(Rendered images with source text)

*** Block opens ***

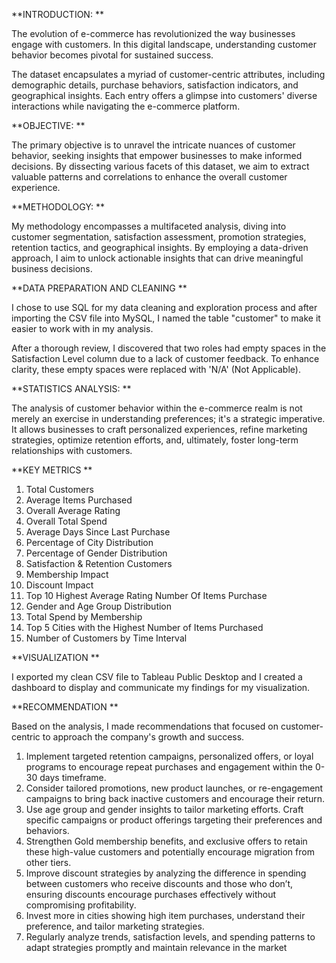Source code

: **INTRODUCTION:
**

The evolution of e-commerce has revolutionized the way businesses engage with customers. In this digital landscape, understanding customer behavior becomes pivotal for sustained success.

The dataset encapsulates a myriad of customer-centric attributes, including demographic details, purchase behaviors, satisfaction indicators, and geographical insights. Each entry offers a glimpse into customers' diverse interactions while navigating the e-commerce platform.

**OBJECTIVE:
**

The primary objective is to unravel the intricate nuances of customer behavior, seeking insights that empower businesses to make informed decisions. By dissecting various facets of this dataset, we aim to extract valuable patterns and correlations to enhance the overall customer experience.

**METHODOLOGY:
**

My methodology encompasses a multifaceted analysis, diving into customer segmentation, satisfaction assessment, promotion strategies, retention tactics, and geographical insights. By employing a data-driven approach, I aim to unlock actionable insights that can drive meaningful business decisions.

**DATA PREPARATION AND CLEANING
**

I chose to use SQL for my data cleaning and exploration process and after importing the CSV file into MySQL, I named the table "customer" to make it easier to work with in my analysis.

After a thorough review, I discovered that two roles had empty spaces in the Satisfaction Level column due to a lack of customer feedback. To enhance clarity, these empty spaces were replaced with 'N/A' (Not Applicable). 

**STATISTICS ANALYSIS:
**

The analysis of customer behavior within the e-commerce realm is not merely an exercise in understanding preferences; it's a strategic imperative. It allows businesses to craft personalized experiences, refine marketing strategies, optimize retention efforts, and, ultimately, foster long-term relationships with customers.

**KEY METRICS
**

1. Total Customers
2. Average Items Purchased
3. Overall Average Rating
4. Overall Total Spend
5. Average Days Since Last Purchase
6. Percentage of City Distribution
7. Percentage of Gender Distribution
8. Satisfaction & Retention Customers
9. Membership Impact
10. Discount Impact
11. Top 10 Highest Average Rating Number Of Items Purchase
12. Gender and Age Group Distribution
13. Total Spend by Membership
14. Top 5 Cities with the Highest Number of Items Purchased
15. Number of Customers by Time Interval

**VISUALIZATION
**

I exported my clean CSV file to Tableau Public Desktop and I created a dashboard to display and communicate my findings for my visualization.

**RECOMMENDATION
**

Based on the analysis, I made recommendations that focused on customer-centric to approach the company's growth and success.

1. Implement targeted retention campaigns, personalized offers, or loyal programs to encourage repeat purchases and engagement within the 0-30 days timeframe.
2. Consider tailored promotions, new product launches, or re-engagement campaigns to bring back inactive customers and encourage their return.
3. Use age group and gender insights to tailor marketing efforts. Craft specific campaigns or product offerings targeting their preferences and behaviors.
4. Strengthen Gold membership benefits, and exclusive offers to retain these high-value customers and potentially encourage migration from other tiers.
5. Improve discount strategies by analyzing the difference in spending between customers who receive discounts and those who don’t, ensuring  discounts encourage purchases effectively without compromising profitability.
6. Invest more in cities showing high item purchases, understand their preference, and tailor marketing strategies.
7. Regularly analyze trends, satisfaction levels, and spending patterns to adapt strategies promptly and maintain relevance in the market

*** Block closes ***

▶ Directions for this task
The lines to extract from the data above begin with the line containing "4. Overall Total Spend" and end with the line containing "Based on the". Extract them exactly, including both.

▶ Response
4. Overall Total Spend
5. Average Days Since Last Purchase
6. Percentage of City Distribution
7. Percentage of Gender Distribution
8. Satisfaction & Retention Customers
9. Membership Impact
10. Discount Impact
11. Top 10 Highest Average Rating Number Of Items Purchase
12. Gender and Age Group Distribution
13. Total Spend by Membership
14. Top 5 Cities with the Highest Number of Items Purchased
15. Number of Customers by Time Interval

**VISUALIZATION
**

I exported my clean CSV file to Tableau Public Desktop and I created a dashboard to display and communicate my findings for my visualization.

**RECOMMENDATION
**

Based on the analysis, I made recommendations that focused on customer-centric to approach the company's growth and success.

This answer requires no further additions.